◆ **YOUR ASSIGNMENT**
Reading the records below, find how many lines include the word "with" and give that number alone.

=== TASK INPUT ===

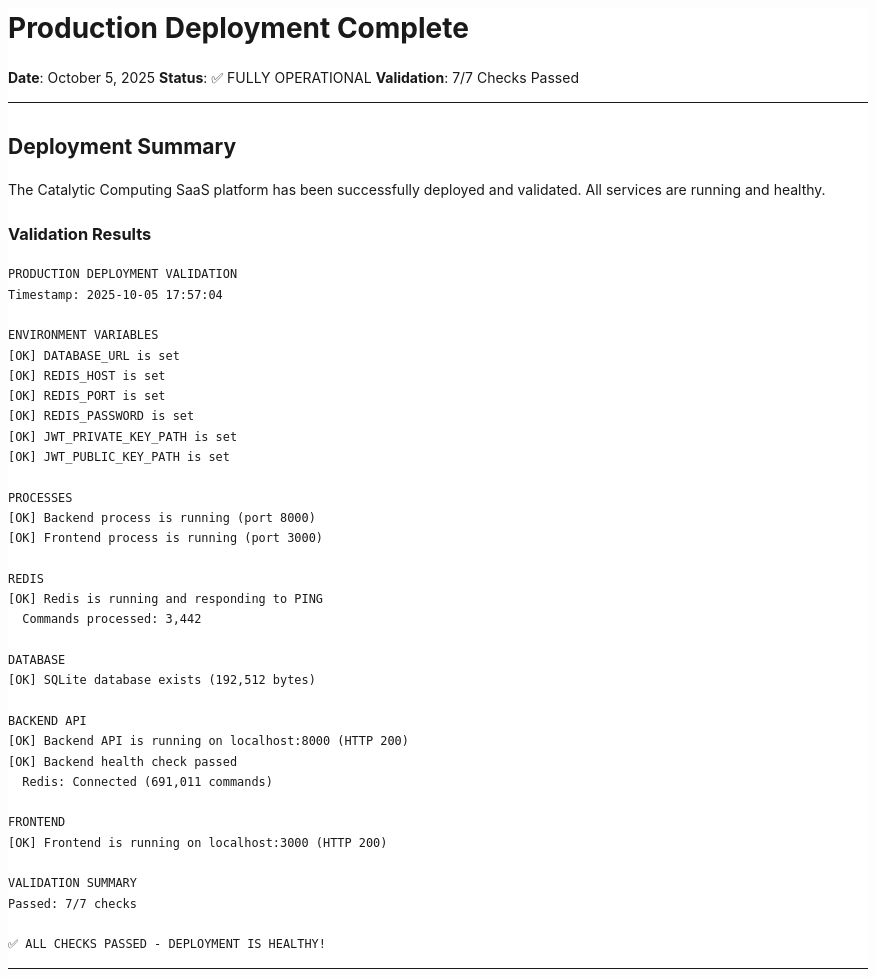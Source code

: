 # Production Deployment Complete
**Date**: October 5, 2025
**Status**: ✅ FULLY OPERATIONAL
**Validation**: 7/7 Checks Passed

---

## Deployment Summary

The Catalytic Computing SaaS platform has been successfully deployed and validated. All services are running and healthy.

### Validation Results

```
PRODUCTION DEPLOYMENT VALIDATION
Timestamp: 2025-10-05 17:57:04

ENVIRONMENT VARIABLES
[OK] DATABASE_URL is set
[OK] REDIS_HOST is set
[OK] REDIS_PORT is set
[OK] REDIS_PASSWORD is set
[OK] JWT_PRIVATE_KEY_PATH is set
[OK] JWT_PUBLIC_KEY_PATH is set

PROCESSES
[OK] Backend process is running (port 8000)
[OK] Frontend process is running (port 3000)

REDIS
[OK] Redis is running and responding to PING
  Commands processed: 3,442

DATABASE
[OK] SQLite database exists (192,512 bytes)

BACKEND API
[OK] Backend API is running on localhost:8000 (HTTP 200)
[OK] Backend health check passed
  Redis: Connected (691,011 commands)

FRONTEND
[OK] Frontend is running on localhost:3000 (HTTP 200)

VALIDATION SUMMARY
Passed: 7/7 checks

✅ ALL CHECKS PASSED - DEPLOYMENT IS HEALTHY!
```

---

===
=== TASK INPUT ===

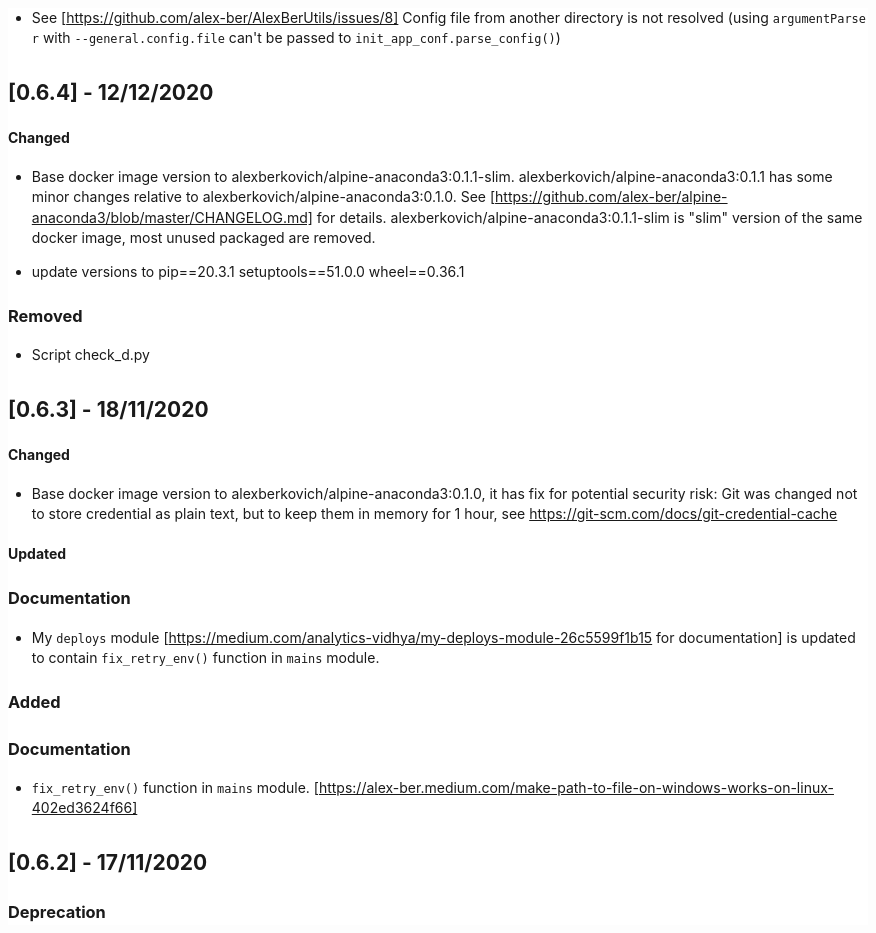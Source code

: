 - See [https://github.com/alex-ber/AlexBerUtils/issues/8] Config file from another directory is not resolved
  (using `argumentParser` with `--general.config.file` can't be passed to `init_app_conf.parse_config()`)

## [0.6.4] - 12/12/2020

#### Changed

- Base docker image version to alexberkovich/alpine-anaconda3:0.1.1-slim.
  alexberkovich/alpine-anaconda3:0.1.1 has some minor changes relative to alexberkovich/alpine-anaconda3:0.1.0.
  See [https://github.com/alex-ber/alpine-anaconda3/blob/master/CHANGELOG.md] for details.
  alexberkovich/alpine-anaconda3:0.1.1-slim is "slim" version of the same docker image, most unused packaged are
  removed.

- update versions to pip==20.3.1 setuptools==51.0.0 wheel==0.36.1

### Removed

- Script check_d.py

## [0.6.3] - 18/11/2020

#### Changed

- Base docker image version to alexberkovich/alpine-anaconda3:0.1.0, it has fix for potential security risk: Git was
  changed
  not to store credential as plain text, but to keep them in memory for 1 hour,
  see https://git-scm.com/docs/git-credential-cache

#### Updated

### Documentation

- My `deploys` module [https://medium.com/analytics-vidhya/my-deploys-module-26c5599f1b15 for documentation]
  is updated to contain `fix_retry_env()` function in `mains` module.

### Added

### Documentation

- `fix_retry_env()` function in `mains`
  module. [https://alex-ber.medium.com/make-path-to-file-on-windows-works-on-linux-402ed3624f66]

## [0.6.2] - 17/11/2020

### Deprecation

===
=== TASK INPUT ===

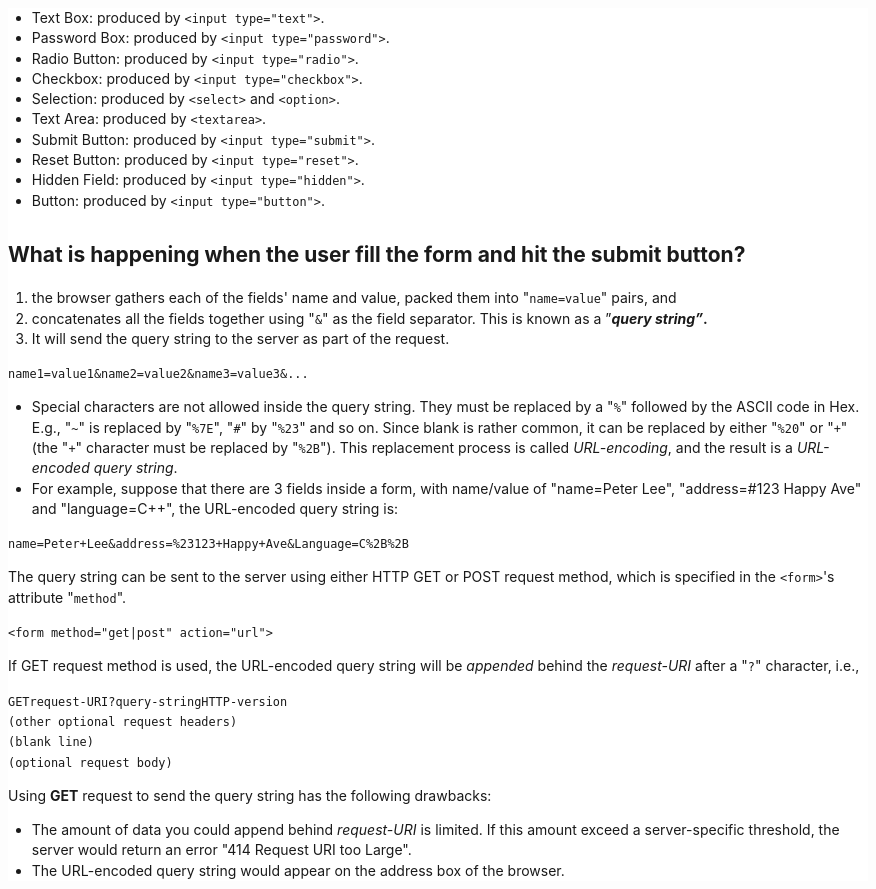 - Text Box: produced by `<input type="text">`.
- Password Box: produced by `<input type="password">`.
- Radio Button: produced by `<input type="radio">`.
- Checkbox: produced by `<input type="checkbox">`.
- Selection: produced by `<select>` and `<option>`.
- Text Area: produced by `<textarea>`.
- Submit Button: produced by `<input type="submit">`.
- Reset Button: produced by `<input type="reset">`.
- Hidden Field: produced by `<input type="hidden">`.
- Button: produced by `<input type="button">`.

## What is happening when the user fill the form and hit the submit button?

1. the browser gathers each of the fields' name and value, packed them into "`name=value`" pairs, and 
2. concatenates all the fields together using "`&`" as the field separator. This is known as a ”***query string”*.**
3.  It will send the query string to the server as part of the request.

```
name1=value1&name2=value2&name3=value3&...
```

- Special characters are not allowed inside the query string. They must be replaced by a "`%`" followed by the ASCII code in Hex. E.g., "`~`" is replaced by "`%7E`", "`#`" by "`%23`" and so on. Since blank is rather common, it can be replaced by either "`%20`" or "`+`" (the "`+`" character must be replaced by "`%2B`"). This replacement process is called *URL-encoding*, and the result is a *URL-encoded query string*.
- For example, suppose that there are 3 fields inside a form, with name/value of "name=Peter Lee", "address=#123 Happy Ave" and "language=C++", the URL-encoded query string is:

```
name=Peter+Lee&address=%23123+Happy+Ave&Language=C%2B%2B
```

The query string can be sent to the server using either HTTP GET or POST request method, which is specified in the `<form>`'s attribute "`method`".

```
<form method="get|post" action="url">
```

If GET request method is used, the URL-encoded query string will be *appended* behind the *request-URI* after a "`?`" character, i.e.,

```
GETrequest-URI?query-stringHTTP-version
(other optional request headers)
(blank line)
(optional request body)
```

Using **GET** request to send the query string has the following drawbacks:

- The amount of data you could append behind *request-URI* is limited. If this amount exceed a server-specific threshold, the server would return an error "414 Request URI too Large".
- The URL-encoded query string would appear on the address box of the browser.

===

◆ **ANSWER SECTION**
2